HEDEFLER, HAYALLER, KARARLAR, ZORLUKLAR…

2 yaşından itibaren bir çocuğun zihni ve yüreği, yapabilme inancı ve yaşam becerileri geliştirebilmesi için kendine küçük hedefler koymasını sağlayarak girişimciliğini harekete geçirir. Bir şey başardığında anne babasının gözlerindeki şefkatli ışıltı ile çocuğun zihni ve yüreği değerlilik ve yeterlilik hisleri ile dolar. Çocukluk döneminde çocuğun başarmak istediği her hedef onun zihnine yol gösterir. Ve çocuğun kendi fikirleriyle attığı her adım, çözdüğü her sorun onu psikolojik olarak sağlamlaştırır, yaşamla baş edebilme gücü ve enerjisi verir.
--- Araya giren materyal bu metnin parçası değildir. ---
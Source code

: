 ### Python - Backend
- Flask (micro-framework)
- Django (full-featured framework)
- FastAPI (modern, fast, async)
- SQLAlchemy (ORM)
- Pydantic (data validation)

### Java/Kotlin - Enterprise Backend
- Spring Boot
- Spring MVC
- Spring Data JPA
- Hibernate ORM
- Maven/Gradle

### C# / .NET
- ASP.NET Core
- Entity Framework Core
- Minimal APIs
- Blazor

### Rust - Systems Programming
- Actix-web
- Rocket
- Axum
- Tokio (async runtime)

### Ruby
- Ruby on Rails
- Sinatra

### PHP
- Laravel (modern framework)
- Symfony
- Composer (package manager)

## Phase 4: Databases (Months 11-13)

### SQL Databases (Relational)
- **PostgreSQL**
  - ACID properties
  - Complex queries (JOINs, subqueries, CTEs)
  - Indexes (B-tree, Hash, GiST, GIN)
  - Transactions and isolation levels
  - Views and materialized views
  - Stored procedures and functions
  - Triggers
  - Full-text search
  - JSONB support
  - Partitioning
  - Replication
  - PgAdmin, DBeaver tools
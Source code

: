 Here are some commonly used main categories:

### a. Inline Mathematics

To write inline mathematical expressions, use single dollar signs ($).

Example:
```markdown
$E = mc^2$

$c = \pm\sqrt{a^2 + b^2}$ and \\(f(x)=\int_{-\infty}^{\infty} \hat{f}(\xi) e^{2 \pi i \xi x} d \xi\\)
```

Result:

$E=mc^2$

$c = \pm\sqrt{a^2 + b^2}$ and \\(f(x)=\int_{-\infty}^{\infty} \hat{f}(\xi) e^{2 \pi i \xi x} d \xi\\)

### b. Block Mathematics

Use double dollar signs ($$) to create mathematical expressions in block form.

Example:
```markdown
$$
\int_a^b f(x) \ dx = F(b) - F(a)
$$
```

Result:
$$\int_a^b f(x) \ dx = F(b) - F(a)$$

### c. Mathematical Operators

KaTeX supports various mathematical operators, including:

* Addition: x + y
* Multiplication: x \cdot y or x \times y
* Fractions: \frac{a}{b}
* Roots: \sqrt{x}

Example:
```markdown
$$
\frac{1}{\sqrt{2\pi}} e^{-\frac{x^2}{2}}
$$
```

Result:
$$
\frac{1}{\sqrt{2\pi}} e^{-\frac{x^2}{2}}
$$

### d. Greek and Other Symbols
Çocukların yaşam yolculuklarında karşılaştıkları her bir zorluk onların büyüyüp, olgunlaşmaları, tecrübelerinden anlamlar çıkarabilmeleri adına çok kıymetlidir. Çocukların karşılaştıkları tüm zorluklarda hayatı onlar için kolaylaştırarak sevgi ve şefkatini yönetemeyen ebeveynlerin verdiği yüksek doz şefkat, bir süre sonra işleri biraz karmaşıklaştırabilir. Fazla sevgi ve şefkat çocuklarda doyumsuzluk hissine neden olabilir ve onların hayatla baş etme becerilerinin gelişimini engeller.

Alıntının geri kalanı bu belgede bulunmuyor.